### [WHAT IS NEEDED]
Every entry below should be printed exactly, without its images.
**** RECORDS FOR THE TASK ****
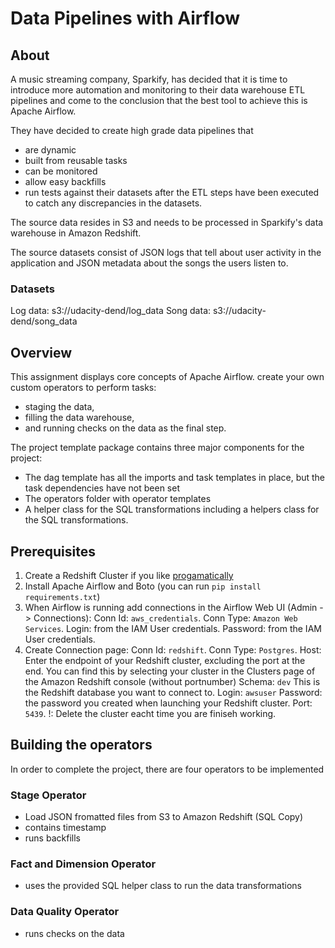 # Data Pipelines with Airflow

## About

A music streaming company, Sparkify, has decided that it is time to introduce more automation and monitoring to their data warehouse ETL pipelines and come to the conclusion that the best tool to achieve this is Apache Airflow.

They have decided to create high grade data pipelines that

- are dynamic
- built from reusable tasks
- can be monitored
- allow easy backfills
- run tests against their datasets after the ETL steps have been executed to catch any discrepancies in the datasets.

The source data resides in S3 and needs to be processed in Sparkify's data warehouse in Amazon Redshift.

The source datasets consist of JSON logs that tell about user activity in the application and JSON metadata about the songs the users listen to.

### Datasets

Log data: s3://udacity-dend/log_data
Song data: s3://udacity-dend/song_data

## Overview
This assignment displays core concepts of Apache Airflow.
create your own custom operators to perform tasks:

- staging the data,
- filling the data warehouse,
- and running checks on the data as the final step.

The project template package contains three major components for the project:

- The dag template has all the imports and task templates in place, but the task dependencies have not been set
- The operators folder with operator templates
- A helper class for the SQL transformations including a helpers class for the SQL transformations.

## Prerequisites
1. Create a Redshift Cluster if you like [progamatically](https://github.com/BarbaraJoebstl/data-engineering-nd/blob/master/data-warehouse/lesson3-cloud-computing/IaC_Redshift.ipynb)
2. Install Apache Airflow and Boto (you can run `pip install requirements.txt`)
3. When Airflow is running add connections in the Airflow Web UI (Admin -> Connections):
   Conn Id: `aws_credentials`.
   Conn Type: `Amazon Web Services`.
   Login: <Access key ID> from the IAM User credentials.
   Password: <Secret access key> from the IAM User credentials.
4. Create Connection page:
   Conn Id: `redshift`.
   Conn Type: `Postgres`.
   Host: Enter the endpoint of your Redshift cluster, excluding the port at the end. You can find this by selecting your cluster in the Clusters page of the Amazon Redshift console (without portnumber)
   Schema: `dev` This is the Redshift database you want to connect to.
   Login: `awsuser`
   Password: the password you created when launching your Redshift cluster.
   Port: `5439`.
   !: Delete the cluster eacht time you are finiseh working.

## Building the operators
In order to complete the project, there are four operators to be implemented

### Stage Operator
- Load JSON fromatted files from S3 to Amazon Redshift (SQL Copy)
- contains timestamp
- runs backfills

### Fact and Dimension Operator
- uses the provided SQL helper class to run the data transformations

### Data Quality Operator
- runs checks on the data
****
### [ANSWER SECTION]
 # Data Pipelines with Airflow

## About

A music streaming company, Sparkify, has decided that it is time to introduce more automation and monitoring to their data warehouse ETL pipelines and come to the conclusion that the best tool to achieve this is Apache Airflow.

They have decided to create high grade data pipelines that

- are dynamic
- built from reusable tasks
- can be monitored
- allow easy backfills
- run tests against their datasets after the ETL steps have been executed to catch any discrepancies in the datasets.

The source data resides in S3 and needs to be processed in Sparkify's data warehouse in Amazon Redshift.

The source datasets consist of JSON logs that tell about user activity in the application and JSON metadata about the songs the users listen to.

### Datasets

Log data: s3://udacity-dend/log_data
Song data: s3://udacity-dend/song_data

## Overview
This assignment displays core concepts of Apache Airflow.
create your own custom operators to perform tasks:

- staging the data,
- filling the data warehouse,
- and running checks on the data as the final step.

The project template package contains three major components for the project:

- The dag template has all the imports and task templates in place, but the task dependencies have not been set
- The operators folder with operator templates
- A helper class for the SQL transformations including a helpers class for the SQL transformations.

## Prerequisites
1. Create a Redshift Cluster if you like [progamatically](https://github.com/BarbaraJoebstl/data-engineering-nd/blob/master/data-warehouse/lesson3-cloud-computing/IaC_Redshift.ipynb)
2. Install Apache Airflow and Boto (you can run `pip install requirements.txt`)
3. When Airflow is running add connections in the Airflow Web UI (Admin -> Connections):
   Conn Id: `aws_credentials`.
   Conn Type: `Amazon Web Services`.
   Login: <Access key ID> from the IAM User credentials.
   Password: <Secret access key> from the IAM User credentials.
4. Create Connection page:
   Conn Id: `redshift`.
   Conn Type: `Postgres`.
   Host: Enter the endpoint of your Redshift cluster, excluding the port at the end. You can find this by selecting your cluster in the Clusters page of the Amazon Redshift console (without portnumber)
   Schema: `dev` This is the Redshift database you want to connect to.
   Login: `awsuser`
   Password: the password you created when launching your Redshift cluster.
   Port: `5439`.
   !: Delete the cluster eacht time you are finiseh working.

## Building the operators
In order to complete the project, there are four operators to be implemented

### Stage Operator
- Load JSON fromatted files from S3 to Amazon Redshift (SQL Copy)
- contains timestamp
- runs backfills

### Fact and Dimension Operator
- uses the provided SQL helper class to run the data transformations

### Data Quality Operator
- runs checks on the data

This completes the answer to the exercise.